The Local Government Association (LGA) has warned that the number of people using buses in England each year has fallen to its lowest level in a decade, dropping to 4.44 billion passenger journeys across the country in 2016/17.

Overall there were more than 70 million fewer journeys across the country in the year to end to March 2017 in comparison to the previous year, with buses travelling 1.1 per cent fewer miles in the same period, reflecting a decline in local authority funding for supported services. The LGA says the continued decline could have an impact on increased congestion and poorer air quality.

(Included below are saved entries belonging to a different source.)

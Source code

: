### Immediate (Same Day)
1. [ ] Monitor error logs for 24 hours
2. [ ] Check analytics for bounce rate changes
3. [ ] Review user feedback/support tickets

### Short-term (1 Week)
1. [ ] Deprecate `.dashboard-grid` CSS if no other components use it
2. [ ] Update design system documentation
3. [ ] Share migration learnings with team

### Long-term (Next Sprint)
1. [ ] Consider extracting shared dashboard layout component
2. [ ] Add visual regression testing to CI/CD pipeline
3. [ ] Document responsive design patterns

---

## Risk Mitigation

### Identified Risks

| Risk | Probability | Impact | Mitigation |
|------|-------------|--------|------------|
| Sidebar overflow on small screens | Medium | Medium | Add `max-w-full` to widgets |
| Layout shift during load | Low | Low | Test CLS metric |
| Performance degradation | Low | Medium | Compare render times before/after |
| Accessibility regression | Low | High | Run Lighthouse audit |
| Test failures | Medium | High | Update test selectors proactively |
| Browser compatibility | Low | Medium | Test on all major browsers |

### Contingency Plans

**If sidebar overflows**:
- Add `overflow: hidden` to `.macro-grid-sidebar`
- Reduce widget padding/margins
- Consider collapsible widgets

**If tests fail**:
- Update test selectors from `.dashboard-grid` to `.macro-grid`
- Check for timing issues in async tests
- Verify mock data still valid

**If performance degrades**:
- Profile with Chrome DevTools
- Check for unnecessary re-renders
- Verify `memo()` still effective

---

The LGA is calling on government to reduce the pace of reductions of core grant funding to all councils over the next two years, and is urging the government to fully fund the concessionary fares scheme. With councils spending at least £200 million a year to subsidise the scheme, the group argues that this is detracting away from other discretionary subsidised bus services - such as free peak travel, community transport services and post 16 school transport – and other local services like collecting bins and filling potholes.

Martin Tett, the LGA’s Transport spokesman, said: “It is hugely concerning to see such a steady decrease in bus journeys. Buses provide a vital service for our communities and a lifeline for our most vulnerable residents to go shopping, pick up medication, attend doctor appointments or socialise with friends. Councils know how important buses are for their residents and local economies and are desperate to protect them.

“It’s nearly impossible for councils to keep subsidising free travel while having to find billions of pounds worth of savings and protect other vital services like caring for the elderly, filling potholes and collecting bins. Faced with significant funding pressures, many across the country are being forced into taking difficult decisions to scale back services and review subsidised routes.

“The way the concessionary travel scheme is funded by Whitehall has not kept up with growing demand and cost. By giving councils control over the Bus Service Operators’ Grant, and properly funding the free bus pass schemes the government could help us support and maintain our essential bus services, reduce congestion and protect vital routes.”